Taking the simple example of ridge regression, which adds an L2 penalty on weights, $\lambda\sum_i\omega_i^2$. It's obvious that constrains weights towards zero, but maybe you are asking where that comes from.

I prefer the Bayesian interpretation of it, that this corresponds to a Gaussian prior on the weights. It will mean that all you think you know about the weights beforehand is that they're most likely 0 (mean 0), that as far as you know they're not related (independent), and they are more likely to be near 0 than far from it, in the same way (standard deviation $\sigma$ where choosing smaller $\sigma$ means you think the weights are more likely to be near 0).

This comes from thinking of regression as finding the parameters that are most likely given the data, $P(\omega|X)$, which is proportional to $P(X|\omega)P(\omega)$ by Bayes's rule. Maximizing this probability means maximizing its logarithm too, or $\log(P(X|\omega)) + \log(P(\omega))$. It's the second term that results in the regularization term.

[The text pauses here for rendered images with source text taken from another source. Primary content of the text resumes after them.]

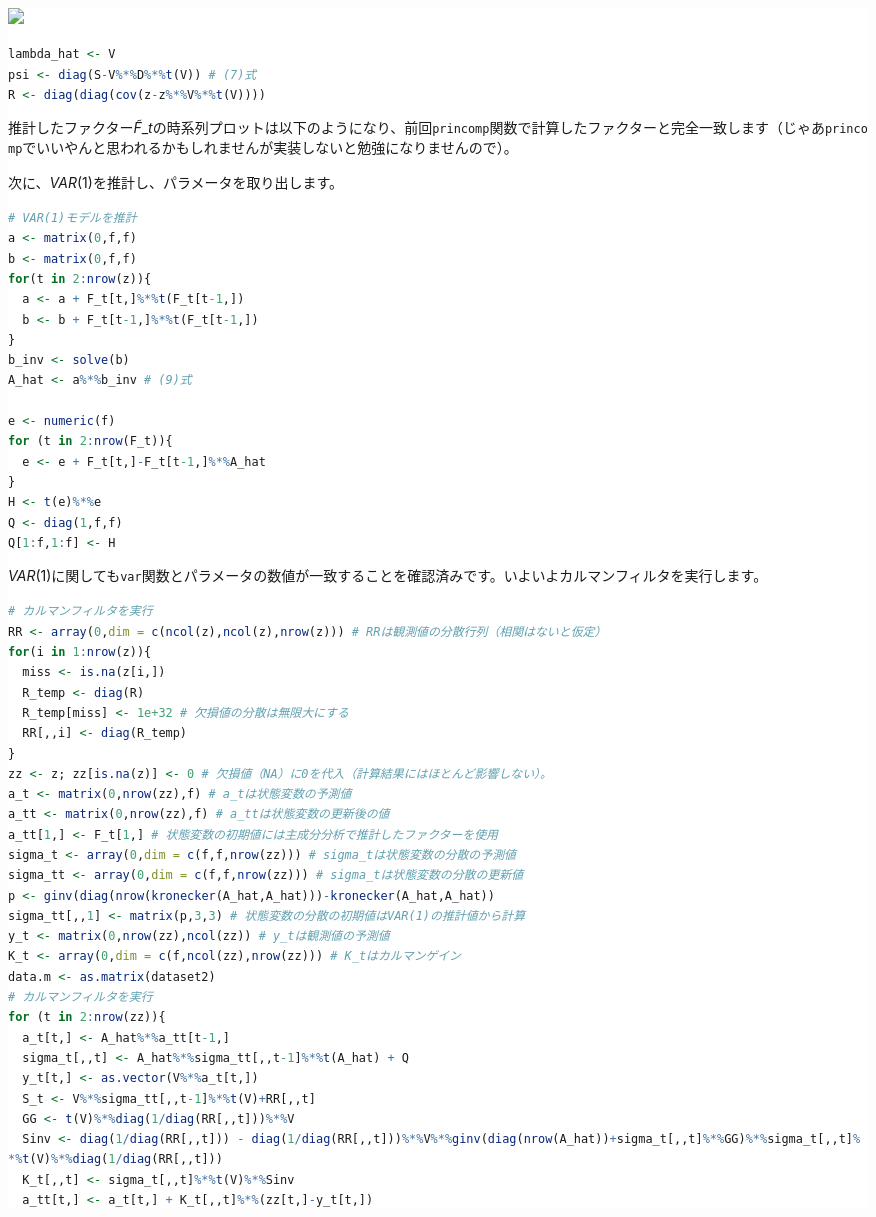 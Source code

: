 <img src="{{< blogdown/postref >}}index_files/figure-html/unnamed-chunk-2-1.png" width="672" />

```r
lambda_hat <- V
psi <- diag(S-V%*%D%*%t(V)) # (7)式
R <- diag(diag(cov(z-z%*%V%*%t(V)))) 
```

推計したファクター$\tilde{F}\_t$の時系列プロットは以下のようになり、前回`princomp`関数で計算したファクターと完全一致します（じゃあ`princomp`でいいやんと思われるかもしれませんが実装しないと勉強になりませんので）。

次に、$VAR(1)$を推計し、パラメータを取り出します。


```r
# VAR(1)モデルを推計
a <- matrix(0,f,f)
b <- matrix(0,f,f)
for(t in 2:nrow(z)){
  a <- a + F_t[t,]%*%t(F_t[t-1,])
  b <- b + F_t[t-1,]%*%t(F_t[t-1,])
}
b_inv <- solve(b)
A_hat <- a%*%b_inv # (9)式

e <- numeric(f)
for (t in 2:nrow(F_t)){
  e <- e + F_t[t,]-F_t[t-1,]%*%A_hat
}
H <- t(e)%*%e
Q <- diag(1,f,f)
Q[1:f,1:f] <- H
```

$VAR(1)$に関しても`var`関数とパラメータの数値が一致することを確認済みです。いよいよカルマンフィルタを実行します。


```r
# カルマンフィルタを実行
RR <- array(0,dim = c(ncol(z),ncol(z),nrow(z))) # RRは観測値の分散行列（相関はないと仮定）
for(i in 1:nrow(z)){
  miss <- is.na(z[i,])
  R_temp <- diag(R)
  R_temp[miss] <- 1e+32 # 欠損値の分散は無限大にする
  RR[,,i] <- diag(R_temp)
}
zz <- z; zz[is.na(z)] <- 0 # 欠損値（NA）に0を代入（計算結果にはほとんど影響しない）。
a_t <- matrix(0,nrow(zz),f) # a_tは状態変数の予測値
a_tt <- matrix(0,nrow(zz),f) # a_ttは状態変数の更新後の値
a_tt[1,] <- F_t[1,] # 状態変数の初期値には主成分分析で推計したファクターを使用
sigma_t <- array(0,dim = c(f,f,nrow(zz))) # sigma_tは状態変数の分散の予測値
sigma_tt <- array(0,dim = c(f,f,nrow(zz))) # sigma_tは状態変数の分散の更新値
p <- ginv(diag(nrow(kronecker(A_hat,A_hat)))-kronecker(A_hat,A_hat))
sigma_tt[,,1] <- matrix(p,3,3) # 状態変数の分散の初期値はVAR(1)の推計値から計算
y_t <- matrix(0,nrow(zz),ncol(zz)) # y_tは観測値の予測値
K_t <- array(0,dim = c(f,ncol(zz),nrow(zz))) # K_tはカルマンゲイン
data.m <- as.matrix(dataset2)
# カルマンフィルタを実行
for (t in 2:nrow(zz)){
  a_t[t,] <- A_hat%*%a_tt[t-1,]
  sigma_t[,,t] <- A_hat%*%sigma_tt[,,t-1]%*%t(A_hat) + Q
  y_t[t,] <- as.vector(V%*%a_t[t,])
  S_t <- V%*%sigma_tt[,,t-1]%*%t(V)+RR[,,t]
  GG <- t(V)%*%diag(1/diag(RR[,,t]))%*%V
  Sinv <- diag(1/diag(RR[,,t])) - diag(1/diag(RR[,,t]))%*%V%*%ginv(diag(nrow(A_hat))+sigma_t[,,t]%*%GG)%*%sigma_t[,,t]%*%t(V)%*%diag(1/diag(RR[,,t]))
  K_t[,,t] <- sigma_t[,,t]%*%t(V)%*%Sinv
  a_tt[t,] <- a_t[t,] + K_t[,,t]%*%(zz[t,]-y_t[t,])
```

If $P(\omega)$ is multivariate Gaussian, or $N(0, \Sigma)$ then its distribution is (ignoring the big multiplicative constant in front which won't matter): $e^{-\frac{1}{2}\omega^T\Sigma^{-1}\omega}$. Its log, throwing away constants again that won't matter, is $-\omega^T\Sigma^{-1}\omega$, and maximizing it means minimizing $\omega^T\Sigma^{-1}\omega$.

The covariance matrix $\Sigma$ is however simple here; because the prior probabilities are independent, it's a diagonal matrix, and because we assume equal variance, they just have the same value on the diagonal, which we'll call $\frac{1}{\lambda}$. Its inverse is a diagonal matrix with $\lambda$ on the diagonal ($\lambda I$). $\omega^T\omega$ would just be the dot of $\omega$ with itself, which is its L2 norm, or $\sum_i\omega_i^2$. And the $\Sigma^{-1}$ in the middle just ends up meaning the whole thing is multiplied by $\lambda$. Hence we minimize $\lambda\sum_i\omega_i^2$ as desired.

That's the connection between the regularization and what it "means": you don't believe all weights are likely, you believe they're near 0 with higher $\lambda$ meaning smaller variance $\frac{1}{\lambda}$ and thus implying you believe more strongly the weights are near 0. Adding this term makes the computation balance the likelihood of the data with the prior likelihood of the weights it would take to achieve that likelihood.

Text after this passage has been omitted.